Extracted records:
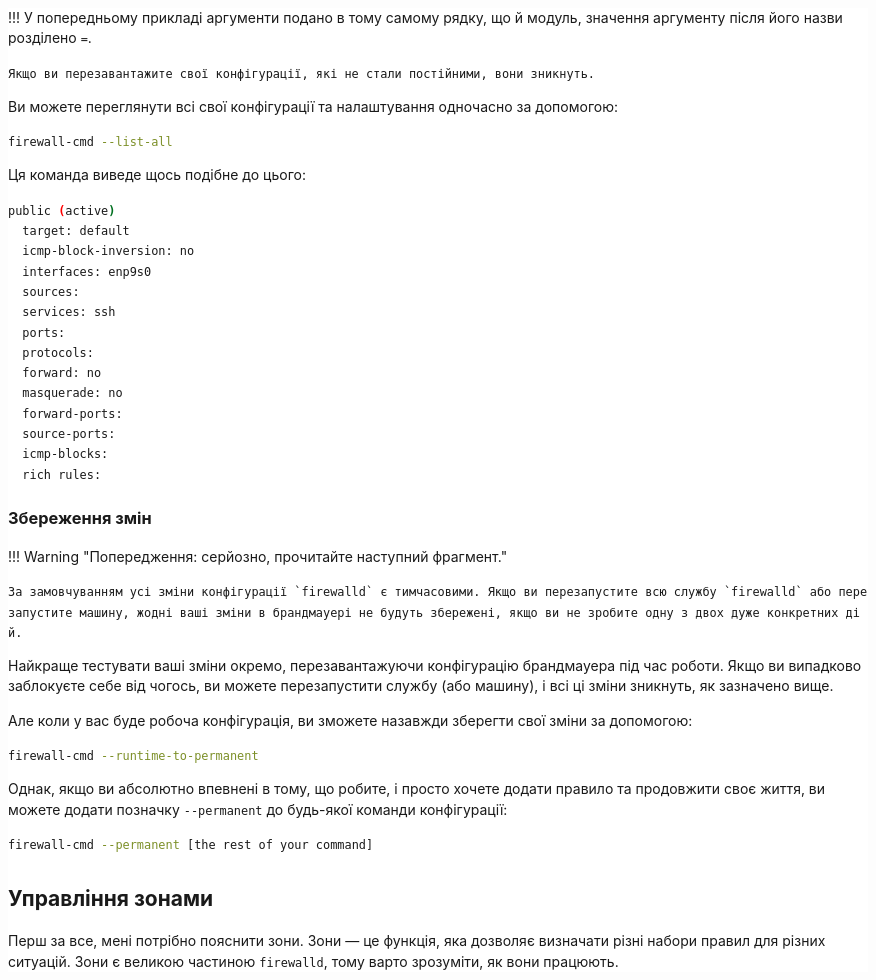 !!! У попередньому прикладі аргументи подано в тому самому рядку, що й модуль, значення аргументу після його назви розділено `=`.

    Якщо ви перезавантажите свої конфігурації, які не стали постійними, вони зникнуть.

Ви можете переглянути всі свої конфігурації та налаштування одночасно за допомогою:

```bash
firewall-cmd --list-all
```

Ця команда виведе щось подібне до цього:

```bash
public (active)
  target: default
  icmp-block-inversion: no
  interfaces: enp9s0
  sources:
  services: ssh
  ports:
  protocols:
  forward: no
  masquerade: no
  forward-ports:
  source-ports:
  icmp-blocks:
  rich rules:
```

### Збереження змін

!!! Warning "Попередження: серйозно, прочитайте наступний фрагмент."

    За замовчуванням усі зміни конфігурації `firewalld` є тимчасовими. Якщо ви перезапустите всю службу `firewalld` або перезапустите машину, жодні ваші зміни в брандмауері не будуть збережені, якщо ви не зробите одну з двох дуже конкретних дій.

Найкраще тестувати ваші зміни окремо, перезавантажуючи конфігурацію брандмауера під час роботи. Якщо ви випадково заблокуєте себе від чогось, ви можете перезапустити службу (або машину), і всі ці зміни зникнуть, як зазначено вище.

Але коли у вас буде робоча конфігурація, ви зможете назавжди зберегти свої зміни за допомогою:

```bash
firewall-cmd --runtime-to-permanent
```

Однак, якщо ви абсолютно впевнені в тому, що робите, і просто хочете додати правило та продовжити своє життя, ви можете додати позначку `--permanent` до будь-якої команди конфігурації:

```bash
firewall-cmd --permanent [the rest of your command]
```

## Управління зонами

Перш за все, мені потрібно пояснити зони. Зони — це функція, яка дозволяє визначати різні набори правил для різних ситуацій. Зони є великою частиною `firewalld`, тому варто зрозуміти, як вони працюють.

**What is required**
Go through the data and return every word of it verbatim, leaving out the pictures.

**Response box**
 !!! У попередньому прикладі аргументи подано в тому самому рядку, що й модуль, значення аргументу після його назви розділено `=`.

    Якщо ви перезавантажите свої конфігурації, які не стали постійними, вони зникнуть.

Ви можете переглянути всі свої конфігурації та налаштування одночасно за допомогою:

```bash
firewall-cmd --list-all
```

Ця команда виведе щось подібне до цього:

```bash
public (active)
  target: default
  icmp-block-inversion: no
  interfaces: enp9s0
  sources:
  services: ssh
  ports:
  protocols:
  forward: no
  masquerade: no
  forward-ports:
  source-ports:
  icmp-blocks:
  rich rules:
```

### Збереження змін

!!! Warning "Попередження: серйозно, прочитайте наступний фрагмент."

    За замовчуванням усі зміни конфігурації `firewalld` є тимчасовими. Якщо ви перезапустите всю службу `firewalld` або перезапустите машину, жодні ваші зміни в брандмауері не будуть збережені, якщо ви не зробите одну з двох дуже конкретних дій.

Найкраще тестувати ваші зміни окремо, перезавантажуючи конфігурацію брандмауера під час роботи. Якщо ви випадково заблокуєте себе від чогось, ви можете перезапустити службу (або машину), і всі ці зміни зникнуть, як зазначено вище.

Але коли у вас буде робоча конфігурація, ви зможете назавжди зберегти свої зміни за допомогою:

```bash
firewall-cmd --runtime-to-permanent
```

Однак, якщо ви абсолютно впевнені в тому, що робите, і просто хочете додати правило та продовжити своє життя, ви можете додати позначку `--permanent` до будь-якої команди конфігурації:

```bash
firewall-cmd --permanent [the rest of your command]
```

## Управління зонами

Перш за все, мені потрібно пояснити зони. Зони — це функція, яка дозволяє визначати різні набори правил для різних ситуацій. Зони є великою частиною `firewalld`, тому варто зрозуміти, як вони працюють.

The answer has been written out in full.